Hidden imports are handled by hooking the module (the one doing the hidden imports) at Analysis time. Do this by creating a file named hook-module.py (where module is the fully-qualified Python name, eg, hook-xml.dom.py), and placing it in the hooks package under PyInstaller's root directory, (alternatively, you can save it elsewhere, and then use the hookspath arg to Analysis so your private hooks directory will be searched). Normally, it will have only one line:

hiddenimports = ['module1', 'module2']

When the Analysis finds this file, it will proceed exactly as though the module explicitly imported module1 and module2. (Full details on the analysis-time hook mechanism is in the Hooks section).

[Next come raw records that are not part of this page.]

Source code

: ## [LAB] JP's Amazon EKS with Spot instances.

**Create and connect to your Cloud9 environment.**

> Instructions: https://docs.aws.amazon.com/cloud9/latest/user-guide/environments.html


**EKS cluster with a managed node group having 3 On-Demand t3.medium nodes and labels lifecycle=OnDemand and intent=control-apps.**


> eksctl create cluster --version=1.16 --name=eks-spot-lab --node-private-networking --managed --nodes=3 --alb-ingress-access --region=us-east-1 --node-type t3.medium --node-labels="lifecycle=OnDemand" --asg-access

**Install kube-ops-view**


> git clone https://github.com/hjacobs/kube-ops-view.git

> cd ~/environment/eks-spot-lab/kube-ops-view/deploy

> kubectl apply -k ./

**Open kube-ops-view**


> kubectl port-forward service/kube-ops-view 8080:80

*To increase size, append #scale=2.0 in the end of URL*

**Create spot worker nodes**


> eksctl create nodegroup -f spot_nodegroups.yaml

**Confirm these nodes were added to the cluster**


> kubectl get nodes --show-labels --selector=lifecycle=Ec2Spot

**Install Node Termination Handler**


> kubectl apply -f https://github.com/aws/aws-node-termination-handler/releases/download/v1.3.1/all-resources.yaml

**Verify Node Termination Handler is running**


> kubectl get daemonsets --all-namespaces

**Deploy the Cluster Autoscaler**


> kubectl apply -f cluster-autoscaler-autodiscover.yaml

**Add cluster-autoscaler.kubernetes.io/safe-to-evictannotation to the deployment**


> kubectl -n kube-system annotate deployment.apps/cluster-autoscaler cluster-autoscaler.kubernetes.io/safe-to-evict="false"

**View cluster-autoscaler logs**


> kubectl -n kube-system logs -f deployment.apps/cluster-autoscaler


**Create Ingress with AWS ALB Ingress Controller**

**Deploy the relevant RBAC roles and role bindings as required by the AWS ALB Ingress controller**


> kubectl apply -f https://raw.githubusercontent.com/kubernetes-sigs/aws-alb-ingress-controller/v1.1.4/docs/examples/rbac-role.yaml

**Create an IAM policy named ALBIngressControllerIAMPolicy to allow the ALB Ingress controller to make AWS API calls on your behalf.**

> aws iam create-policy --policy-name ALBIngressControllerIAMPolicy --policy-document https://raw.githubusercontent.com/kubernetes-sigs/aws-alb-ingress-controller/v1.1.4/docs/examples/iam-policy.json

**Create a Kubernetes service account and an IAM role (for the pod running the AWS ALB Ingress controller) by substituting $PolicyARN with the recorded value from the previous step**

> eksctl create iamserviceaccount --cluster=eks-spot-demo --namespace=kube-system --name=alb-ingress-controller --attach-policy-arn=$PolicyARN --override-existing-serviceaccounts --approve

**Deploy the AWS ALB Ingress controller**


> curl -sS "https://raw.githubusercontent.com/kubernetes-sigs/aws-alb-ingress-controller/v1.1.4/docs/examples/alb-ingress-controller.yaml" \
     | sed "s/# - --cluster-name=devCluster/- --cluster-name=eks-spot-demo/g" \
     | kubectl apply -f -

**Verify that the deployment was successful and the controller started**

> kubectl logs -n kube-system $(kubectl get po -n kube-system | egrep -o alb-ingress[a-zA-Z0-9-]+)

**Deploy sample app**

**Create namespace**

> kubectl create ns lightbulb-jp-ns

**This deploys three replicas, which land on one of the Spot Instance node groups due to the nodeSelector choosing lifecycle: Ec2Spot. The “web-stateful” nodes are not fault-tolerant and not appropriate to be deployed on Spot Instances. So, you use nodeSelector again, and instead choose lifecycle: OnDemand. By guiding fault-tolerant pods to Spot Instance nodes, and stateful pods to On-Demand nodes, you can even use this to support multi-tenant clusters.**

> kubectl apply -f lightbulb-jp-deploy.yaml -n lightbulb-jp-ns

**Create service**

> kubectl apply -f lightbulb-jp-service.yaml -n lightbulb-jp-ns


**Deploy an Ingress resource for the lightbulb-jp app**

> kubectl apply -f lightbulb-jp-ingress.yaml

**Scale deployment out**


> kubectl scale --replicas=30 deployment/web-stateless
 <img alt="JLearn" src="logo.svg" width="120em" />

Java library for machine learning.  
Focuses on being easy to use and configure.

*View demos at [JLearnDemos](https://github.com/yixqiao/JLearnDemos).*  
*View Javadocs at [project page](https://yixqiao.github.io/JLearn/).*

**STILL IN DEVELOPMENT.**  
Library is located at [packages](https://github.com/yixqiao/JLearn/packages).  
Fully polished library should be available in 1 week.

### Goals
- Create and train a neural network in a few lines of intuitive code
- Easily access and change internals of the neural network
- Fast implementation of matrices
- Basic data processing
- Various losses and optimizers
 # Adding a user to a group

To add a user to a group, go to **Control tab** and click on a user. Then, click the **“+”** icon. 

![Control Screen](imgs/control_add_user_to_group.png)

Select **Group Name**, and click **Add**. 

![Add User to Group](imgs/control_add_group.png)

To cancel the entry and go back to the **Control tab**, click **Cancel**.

If you successfully hook a publicly distributed module in this way, please send us the hook so we can make it available to others.

Extending a Package's `path`

Python allows a package to extend the search path used to find modules and sub-packages through the __path__ mechanism. Normally, a package's __path__ has only one entry - the directory in which the __init__.py was found. But __init__.py is free to extend its __path__ to include other directories. For example, the win32com.shell.shell module actually resolves to win32com/win32comext/shell/shell.pyd. This is because win32com/__init__.py appends ../win32comext to its __path__.

Because the __init__.py is not actually run during an analysis, we use the same hook mechanism we use for hidden imports. A static list of names won't do, however, because the new entry on __path__ may well require computation. So hook-module.py should define a method hook(mod). The mod argument is an instance of mf.Module which has (more or less) the same attributes as a real module object. The hook function should return a mf.Module instance - perhaps a brand new one, but more likely the same one used as an arg, but mutated. See mf.py: A Modulefinder Replacement for details, and hooks/hook-win32com.py for an example.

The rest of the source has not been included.